Mr. Bates : Is my right hon. Friend aware of the decision by Black and Decker to close its production plant in Limburg in Germany and move to Spennymoor in county Durham because of the excessive level of non-wage labour costs in Germany? Does that not clearly demonstrate that the best way to keep manufacturing jobs in the north-east is to keep Britain out of the social chapter?

The Prime Minister : I entirely agree. What is clear when one looks across Europe is that the social on-costs of every country other than the United Kingdom are rendering those countries progressively uncompetitive with Japan, the United States and the Pacific basin. What the social chapter would mean is the loss of jobs in the United Kingdom. I very much welcome the news for the people of Spennymoor. The Durham plant has a very high and very well-deserved reputation for quality. Black and Decker knows that high costs destroy jobs and that, for that reason, Britain is the best place in the European Community in which to do business and in which to invest.

 

Engagements

Q6. Mr. Home Robertson : To ask the Prime Minister if he will list his official engagements for Tuesday 22 March.

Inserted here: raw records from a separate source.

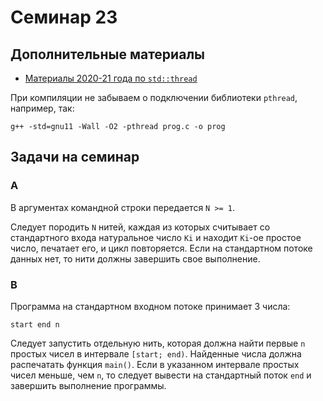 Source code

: # Семинар 23

## Дополнительные материалы

* [Материалы 2020-21 года по `std::thread`](https://github.com/blackav/hse-caos-2020/tree/master/23-stdthread)

При компиляции не забываем о подключении библиотеки `pthread`, например, так:

`g++ -std=gnu11 -Wall -O2 -pthread prog.c -o prog`

## Задачи на семинар

### A

В аргументах командной строки передается `N >= 1`.

Следует породить `N` нитей, каждая из которых считывает со стандартного входа
натуральное число `Ki` и находит `Ki`-oe простое число, печатает его, и цикл повторяется.
Если на стандартном потоке данных нет, то нити должны завершить свое выполнение.

### B

Программа на стандартном входном потоке принимает 3 числа:

`start end n`

Следует запустить отдельную нить, которая должна найти первые `n` простых чисел
в интервале `[start; end)`. Найденные числа должна распечатать функция `main()`.
Если в указанном интервале простых чисел меньше, чем `n`, то следует
вывести на стандартный поток `end` и завершить выполнение программы.
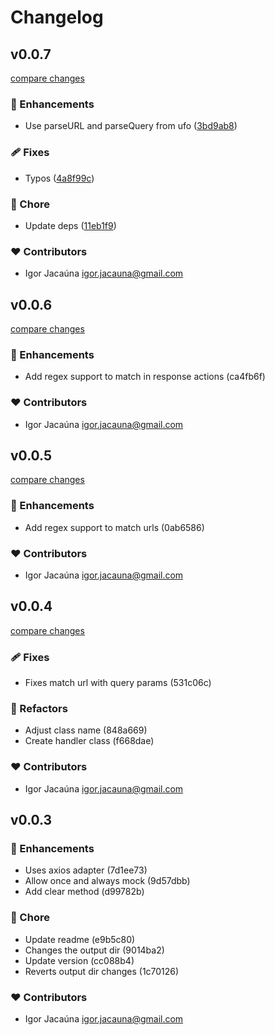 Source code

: # Changelog


## v0.0.7

[compare changes](https://github.com/igorjacauna/axios-dev-proxy/compare/v0.0.6...v0.0.7)

### 🚀 Enhancements

- Use parseURL and parseQuery from ufo ([3bd9ab8](https://github.com/igorjacauna/axios-dev-proxy/commit/3bd9ab8))

### 🩹 Fixes

- Typos ([4a8f99c](https://github.com/igorjacauna/axios-dev-proxy/commit/4a8f99c))

### 🏡 Chore

- Update deps ([11eb1f9](https://github.com/igorjacauna/axios-dev-proxy/commit/11eb1f9))

### ❤️ Contributors

- Igor Jacaúna <igor.jacauna@gmail.com>

## v0.0.6

[compare changes](https://undefined/undefined/compare/v0.0.5...v0.0.6)

### 🚀 Enhancements

- Add regex support to match in response actions (ca4fb6f)

### ❤️  Contributors

- Igor Jacaúna <igor.jacauna@gmail.com>

## v0.0.5

[compare changes](https://undefined/undefined/compare/v0.0.4...v0.0.5)

### 🚀 Enhancements

- Add regex support to match urls (0ab6586)

### ❤️  Contributors

- Igor Jacaúna <igor.jacauna@gmail.com>

## v0.0.4

[compare changes](https://undefined/undefined/compare/v0.0.3...v0.0.4)

### 🩹 Fixes

- Fixes match url with query params (531c06c)

### 💅 Refactors

- Adjust class name (848a669)
- Create handler class (f668dae)

### ❤️  Contributors

- Igor Jacaúna <igor.jacauna@gmail.com>

## v0.0.3


### 🚀 Enhancements

- Uses axios adapter (7d1ee73)
- Allow once and always mock (9d57dbb)
- Add clear method (d99782b)

### 🏡 Chore

- Update readme (e9b5c80)
- Changes the output dir (9014ba2)
- Update version (cc088b4)
- Reverts output dir changes (1c70126)

### ❤️  Contributors

- Igor Jacaúna <igor.jacauna@gmail.com>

The Prime Minister : I refer the hon. Member to the reply I gave some moments ago.

Mr. Home Robertson : As the Prime Minister once dismissed Strathclyde as a monstrosity, I welcome his conversion and the fact that the Government have now decided to keep the Strathclyde passenger transport authority so as to safeguard comprehensive concessionary travel for pensioners in Strathclyde. Why are not pensioners in other parts of Scotland being allowed the same safeguards? I appeal to the Prime Minister to consider that point and to ensure that pensioners in all parts of Scotland, including the east, are given equal rights.

The Prime Minister : It is extremely unlikely that the hon. Gentleman would appeal to me in any circumstances. The view of Strathclyde that I hold is unaltered, as I indicated earlier with regard to the referendum, which was an expensive stunt. As to the second point, that is a matter for my right hon. Friend the Secretary of State for Scotland.